WHAT IS NEEDED:
Check each line of the material below for the string "files" and reply with how many have it, nothing more.

==== THE RECORDS ====

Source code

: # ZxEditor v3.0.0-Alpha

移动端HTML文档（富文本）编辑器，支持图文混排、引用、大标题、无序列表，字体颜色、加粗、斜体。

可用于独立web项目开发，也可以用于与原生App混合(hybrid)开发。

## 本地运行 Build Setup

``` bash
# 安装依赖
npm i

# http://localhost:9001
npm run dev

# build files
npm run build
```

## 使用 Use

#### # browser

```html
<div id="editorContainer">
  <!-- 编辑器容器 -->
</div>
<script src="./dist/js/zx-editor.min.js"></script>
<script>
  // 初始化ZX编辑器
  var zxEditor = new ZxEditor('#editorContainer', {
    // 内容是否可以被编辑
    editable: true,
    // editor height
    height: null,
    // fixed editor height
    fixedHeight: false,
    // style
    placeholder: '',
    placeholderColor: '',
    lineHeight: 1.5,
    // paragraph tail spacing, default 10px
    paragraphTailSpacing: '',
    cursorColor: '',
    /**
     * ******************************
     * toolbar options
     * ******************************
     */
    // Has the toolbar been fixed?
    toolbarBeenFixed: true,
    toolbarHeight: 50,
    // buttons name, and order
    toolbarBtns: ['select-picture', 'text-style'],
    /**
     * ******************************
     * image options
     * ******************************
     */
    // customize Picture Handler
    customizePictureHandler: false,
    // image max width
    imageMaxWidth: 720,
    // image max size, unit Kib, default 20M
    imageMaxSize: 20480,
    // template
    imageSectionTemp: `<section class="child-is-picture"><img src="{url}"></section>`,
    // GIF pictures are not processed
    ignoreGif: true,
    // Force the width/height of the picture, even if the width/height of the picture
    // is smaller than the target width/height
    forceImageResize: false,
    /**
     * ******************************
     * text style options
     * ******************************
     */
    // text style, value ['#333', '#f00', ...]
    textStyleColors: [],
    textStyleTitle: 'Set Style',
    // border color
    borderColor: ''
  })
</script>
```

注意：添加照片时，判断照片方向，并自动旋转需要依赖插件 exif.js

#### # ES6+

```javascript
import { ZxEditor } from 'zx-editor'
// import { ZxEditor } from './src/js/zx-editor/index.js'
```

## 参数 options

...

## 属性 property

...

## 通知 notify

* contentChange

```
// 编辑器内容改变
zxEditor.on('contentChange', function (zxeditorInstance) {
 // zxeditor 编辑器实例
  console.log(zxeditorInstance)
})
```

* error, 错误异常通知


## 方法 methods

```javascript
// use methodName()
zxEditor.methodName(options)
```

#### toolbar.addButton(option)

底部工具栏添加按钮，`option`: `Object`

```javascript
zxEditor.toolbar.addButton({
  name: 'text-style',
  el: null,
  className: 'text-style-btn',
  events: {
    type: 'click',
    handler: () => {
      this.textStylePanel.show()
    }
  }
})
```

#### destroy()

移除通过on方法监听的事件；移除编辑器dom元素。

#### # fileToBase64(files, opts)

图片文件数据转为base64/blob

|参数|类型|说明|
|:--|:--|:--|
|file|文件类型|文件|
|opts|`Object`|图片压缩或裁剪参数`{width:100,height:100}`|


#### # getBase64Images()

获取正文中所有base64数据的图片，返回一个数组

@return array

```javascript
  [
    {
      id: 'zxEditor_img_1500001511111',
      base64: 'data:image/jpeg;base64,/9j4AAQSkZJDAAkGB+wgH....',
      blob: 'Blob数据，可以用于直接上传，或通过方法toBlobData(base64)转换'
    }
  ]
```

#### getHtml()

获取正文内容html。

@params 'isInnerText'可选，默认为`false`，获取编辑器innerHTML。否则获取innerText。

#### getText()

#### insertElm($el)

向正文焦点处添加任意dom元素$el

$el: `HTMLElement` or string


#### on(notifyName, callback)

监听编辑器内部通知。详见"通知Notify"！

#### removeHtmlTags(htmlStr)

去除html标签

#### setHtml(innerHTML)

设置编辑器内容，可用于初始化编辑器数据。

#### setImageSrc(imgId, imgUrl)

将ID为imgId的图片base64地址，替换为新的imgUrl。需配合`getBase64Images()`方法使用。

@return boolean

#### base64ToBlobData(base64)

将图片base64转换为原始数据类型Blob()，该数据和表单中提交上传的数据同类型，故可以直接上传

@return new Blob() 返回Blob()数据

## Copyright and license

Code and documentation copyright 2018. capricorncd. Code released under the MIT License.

====

RESPONSE TO THIS EXERCISE:
2